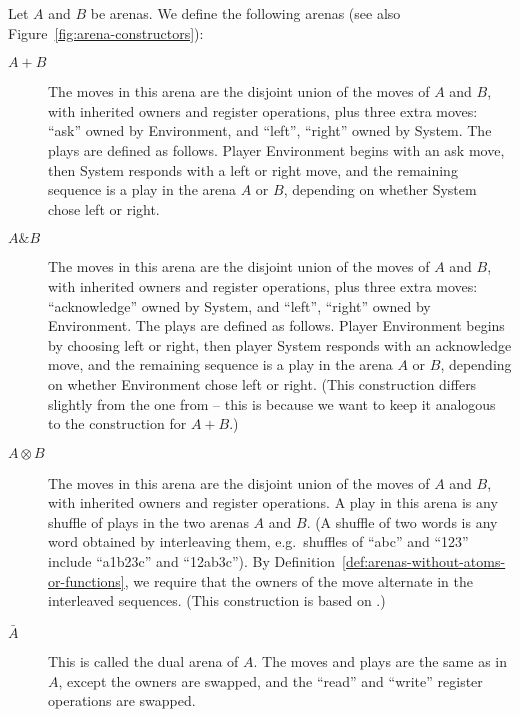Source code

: \begin{definition}\label{def:composition-of-arenas}
    Let  $A$ and $B$ be arenas. We define the following arenas (see also Figure~\ref{fig:arena-constructors}):
        \begin{description}
            \item[$A+B$] The moves in this arena are the disjoint union of the moves of $A$ and $B$, with inherited owners and register operations, plus three extra moves: ``ask'' owned by Environment, and ``left'', ``right'' owned by System. 
            The plays are defined as follows. Player Environment begins with  an ask move, then System responds with a left or right move, and the remaining sequence is a play in the arena $A$ or $B$, depending on whether System chose left or right. 
            \item[$A \& B$] The moves in this arena are the disjoint union of the moves of $A$ and $B$, with inherited owners and register operations, plus three extra moves: ``acknowledge'' owned by System, and ``left'', ``right'' owned by Environment. 
            The plays are defined as follows. Player Environment begins by choosing left or right, then player System responds with an acknowledge move, and the remaining sequence is a play  in the arena $A$ or $B$, depending on whether Environment chose left or right.
            (This construction differs slightly from the one from \cite[Excercise~1.10]{abramsky2013semantics} -- this is because we want to keep it analogous to the construction for $A + B$.)
            \item[$A \otimes B$] The moves in this arena are the disjoint union of the moves of $A$ and $B$, with inherited owners and register operations. A play in this arena is any shuffle of plays in the two arenas $A$ and $B$. (A shuffle of two words is any word obtained by interleaving them, e.g.~shuffles of ``abc'' and ``123'' include ``a1b23c'' and ``12ab3c'').
            By Definition~\ref{def:arenas-without-atoms-or-functions}, we require that the owners of the move alternate in the 
            interleaved sequences. (This construction is based on \cite[p.7]{abramsky2013semantics}.) 
            

            \item[$\bar A$] This is called the dual arena of $A$. The moves and plays are the same as in $A$, except the owners are swapped, and the ``read'' and ``write'' register operations are swapped.
        \end{description} 
\end{definition}

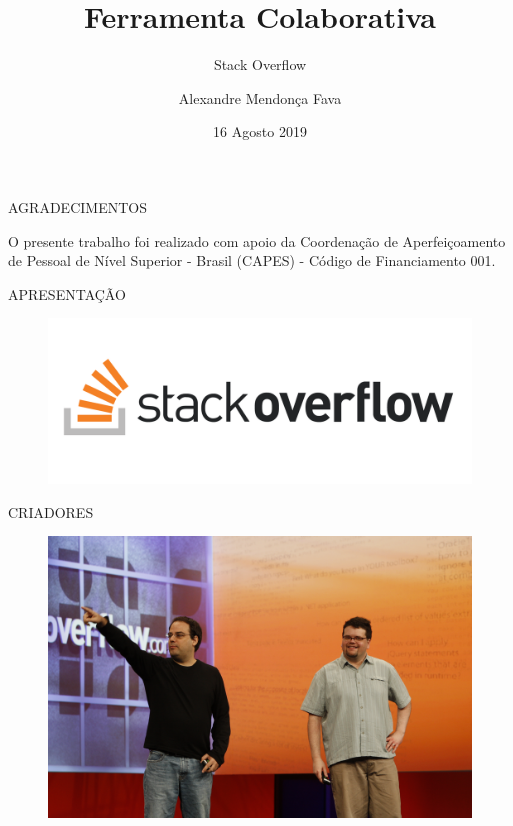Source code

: \documentclass{Alexandre}
\title{Ferramenta Colaborativa}
\subtitle{Stack Overflow}
\author{Alexandre Mendonça Fava\inst{1}}
\institute[UDESC]{
  \newline \newline \newline
  \inst{1}
  Mestrado Acadêmico em Computação Aplicada - PPGCA
}
\date{16 Agosto 2019}
\begin{document}
\begin{frame}
  \titlepage
\end{frame}


\begin{frame}{AGRADECIMENTOS}

    O presente trabalho foi realizado com apoio da Coordenação de Aperfeiçoamento de Pessoal de Nível Superior - Brasil (CAPES) - Código de Financiamento 001. 

\end{frame}


\begin{frame}{APRESENTAÇÃO}

    \begin{figure}
        \includegraphics[scale = 0.2]{Figuras/Logo-StackOverflow.png}
    \end{figure}

\end{frame}


\begin{frame}{CRIADORES}

    \begin{figure}
        \includegraphics[scale = 0.06]{Figuras/Criadores-StackOverflow.jpg}
    \end{figure}

\end{frame}
\end{document}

--------------------------------

EXERCISE BRIEF → Go through the records above, find each line with the string "disjoint", and copy it.

EXERCISE RESULT →
            \item[$A+B$] The moves in this arena are the disjoint union of the moves of $A$ and $B$, with inherited owners and register operations, plus three extra moves: ``ask'' owned by Environment, and ``left'', ``right'' owned by System. 
            \item[$A \& B$] The moves in this arena are the disjoint union of the moves of $A$ and $B$, with inherited owners and register operations, plus three extra moves: ``acknowledge'' owned by System, and ``left'', ``right'' owned by Environment. 
            \item[$A \otimes B$] The moves in this arena are the disjoint union of the moves of $A$ and $B$, with inherited owners and register operations. A play in this arena is any shuffle of plays in the two arenas $A$ and $B$. (A shuffle of two words is any word obtained by interleaving them, e.g.~shuffles of ``abc'' and ``123'' include ``a1b23c'' and ``12ab3c'').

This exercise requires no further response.